### [INSTRUCTIONS TO FOLLOW]
When the word "begin" appears in a line of the data below, list that line.
◇ ◇ ◇
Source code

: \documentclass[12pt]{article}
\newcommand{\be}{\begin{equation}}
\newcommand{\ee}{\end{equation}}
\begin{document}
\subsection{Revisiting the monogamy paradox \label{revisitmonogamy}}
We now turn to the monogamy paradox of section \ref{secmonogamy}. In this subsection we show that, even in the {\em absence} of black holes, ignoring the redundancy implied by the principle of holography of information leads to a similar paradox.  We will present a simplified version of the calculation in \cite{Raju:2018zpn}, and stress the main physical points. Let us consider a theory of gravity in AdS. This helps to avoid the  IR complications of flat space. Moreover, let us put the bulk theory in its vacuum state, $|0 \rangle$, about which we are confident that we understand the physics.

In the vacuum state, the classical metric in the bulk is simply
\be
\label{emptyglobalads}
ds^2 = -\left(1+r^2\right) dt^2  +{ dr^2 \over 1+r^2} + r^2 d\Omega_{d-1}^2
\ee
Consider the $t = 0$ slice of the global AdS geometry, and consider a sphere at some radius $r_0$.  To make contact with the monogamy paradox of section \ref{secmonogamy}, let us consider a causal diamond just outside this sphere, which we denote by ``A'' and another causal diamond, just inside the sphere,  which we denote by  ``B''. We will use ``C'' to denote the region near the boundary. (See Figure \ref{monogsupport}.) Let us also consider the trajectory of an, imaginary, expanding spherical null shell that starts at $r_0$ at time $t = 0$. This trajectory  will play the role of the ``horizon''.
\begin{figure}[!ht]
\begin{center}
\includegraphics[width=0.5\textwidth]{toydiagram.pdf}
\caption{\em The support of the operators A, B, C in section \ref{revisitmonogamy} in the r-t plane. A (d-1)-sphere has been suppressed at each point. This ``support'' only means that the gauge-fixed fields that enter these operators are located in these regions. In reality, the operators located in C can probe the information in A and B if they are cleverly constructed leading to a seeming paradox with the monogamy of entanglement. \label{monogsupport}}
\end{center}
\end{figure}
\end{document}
◇ ◇ ◇
### [ANSWER TO THIS PROBLEM]
\newcommand{\be}{\begin{equation}}
\begin{document}
\begin{figure}[!ht]
\begin{center}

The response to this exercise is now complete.